Increase in 10-Year U.S. Treasury Bond Yields in the Third Quarter
With bond yields rising to the highest levels in more than 15 years, fixed income allocations provided no ballast to portfolio returns. Intermediate and long-maturity bond indices posted declines similar to equity markets, erasing positive year-to-date returns. However, on the positive side, the significantly higher bond yields currently being locked in when new bonds are purchased in portfolios should help buffer bond price volatility going forward.
We can attribute the spike in interest rates/bond yields to a wide range of issues and developments that warrant monitoring. An abbreviated list includes the following:
- Economic growth has remained solid. In fact, the Federal Reserve Bank of Atlanta estimates a third-quarter GDP growth rate of close to 5%.
- Oil prices increased by almost 30% in the quarter, which had an observable impact on headline inflation.
- While the Federal Reserve decided to leave interest rates unchanged at their September meeting, they stressed their “higher for longer” mantra, increased their economic growth forecast, and are now projecting fewer interest rate cuts in 2024 compared to their view in June.
- In early August, Fitch Ratings downgraded U.S. Treasuries from AAA to AA+ due to a growing debt burden and political dysfunction in Washington.

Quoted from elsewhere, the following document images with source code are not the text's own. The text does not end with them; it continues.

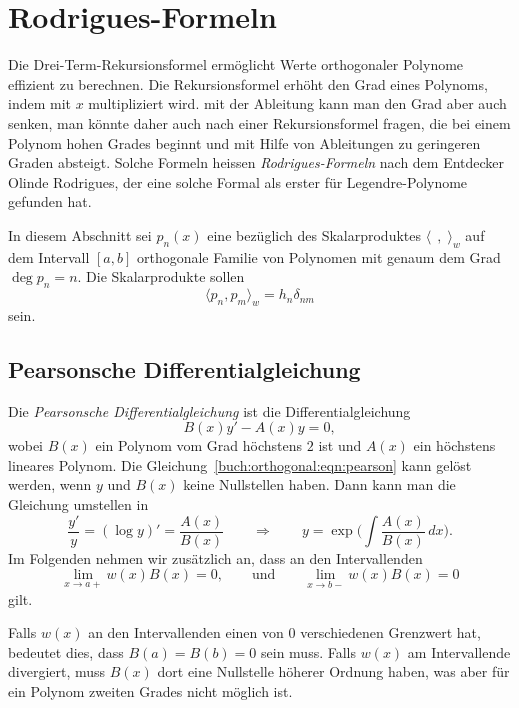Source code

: %
%
%
\section{Rodrigues-Formeln
\label{buch:orthogonalitaet:section:rodrigues}}
Die Drei-Term-Rekursionsformel ermöglicht Werte orthogonaler Polynome
effizient zu berechnen.
Die Rekursionsformel erhöht den Grad eines Polynoms, indem mit $x$ 
multipliziert wird.
mit der Ableitung kann man den Grad aber auch senken, man könnte daher
auch nach einer Rekursionsformel fragen, die bei einem Polynom hohen
Grades beginnt und mit Hilfe von Ableitungen zu geringeren Graden
absteigt.
Solche Formeln heissen {\em Rodrigues-Formeln} nach dem Entdecker Olinde
%
Rodrigues, der eine solche Formal als erster für Legendre-Polynome
gefunden hat.

In diesem Abschnitt sei $p_n(x)$ eine bezüglich des Skalarproduktes
$\langle\,\;,\;\rangle_w$ auf dem Intervall $[a,b]$ orthogonale Familie
von Polynomen mit genaum dem Grad $\deg p_n=n$.
Die Skalarprodukte sollen 
\[
\langle p_n,p_m\rangle_w = h_n\delta_{nm}
\]
sein.

%
%
\subsection{Pearsonsche Differentialgleichung}
Die {\em Pearsonsche Differentialgleichung} ist die Differentialgleichung
\begin{equation}
B(x) y' - A(x) y = 0,
\label{buch:orthogonal:eqn:pearson}
\end{equation}
%
%
wobei $B(x)$ ein Polynom vom Grad höchstens $2$ ist und $A(x)$ ein
höchstens lineares Polynom.
Die Gleichung~\eqref{buch:orthogonal:eqn:pearson}
kann gelöst werden, wenn $y$ und $B(x)$ keine Nullstellen  haben.
Dann kann man die Gleichung umstellen in
\[
\frac{y'}{y}
=
(\log y)'
=
\frac{A(x)}{B(x)}
\qquad\Rightarrow\qquad
y
=
\exp\biggl(
\int\frac{A(x)}{B(x)}
\,dx
\biggr)
.
\]
Im Folgenden nehmen wir zusätzlich an, dass an den Intervallenden
\begin{equation}
\lim_{x\to a+} w(x)B(x) = 0,
\qquad\text{und}\qquad
\lim_{x\to b-} w(x)B(x) = 0
\end{equation}
gilt.

Falls $w(x)$ an den Intervallenden einen von $0$ verschiedenen
Grenzwert hat, bedeutet dies, dass $B(a)=B(b)=0$ sein muss.
Falls $w(x)$ am Intervallende divergiert, muss $B(x)$ dort eine
Nullstelle höherer Ordnung haben, was aber für ein Polynom
zweiten Grades nicht möglich ist.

- The Treasury Department released borrowing estimates for the second half of the year, which were significantly higher than expectations. The Treasury plans to borrow a staggering $1 trillion in the third quarter and another $852 billion in the fourth quarter. Unsurprisingly, the massive increase in supply has translated into lower bond prices and higher bond yields.
In the near term, we expect the path of interest rates to dictate the direction of financial markets. It will be challenging for equity markets to advance without stabilization in the bond market. We do see several developments that have the potential to lower interest rates. Economic momentum is likely to slow after a surprisingly strong third quarter as tighter monetary and credit conditions weigh on economic growth. Consumers have nearly depleted excess savings that have supported elevated spending levels. The timing of this development corresponds with a tick-up in delinquencies on auto loans and credit card debt. Outside of the spike in oil prices, there have been some positive developments on the inflation front. Wage growth has cooled and the most recent core inflation reading came in at 2.2% using a three-month annualized rate. While these data points may not align with expectations for a rip-roaring economy, that’s not the outcome investors want to see. We’re in a “bad news is good news” environment where investors want to see evidence of a cooling economy that brings down inflation and interest rates.
While several of the factors contributing to the recent spike in interest rates could reverse course, we acknowledge that the supply-demand picture for bonds is not encouraging at present. U.S. debt levels stand at $33 trillion, and Washington is running large budget deficits in a period of full employment. With no signs of fiscal restraint in D.C. and the Federal Reserve reversing course after a long stretch of supporting demand for government bonds through their Quantitative Easing programs, these supply-demand dynamics aren’t likely to improve any time soon. Policymakers need to come to terms with the fact that borrowing money is no longer free, and as such, the basic rules of economics apply to them as well. When supply overwhelms demand, the result is lower prices or, in this case, higher borrowing costs.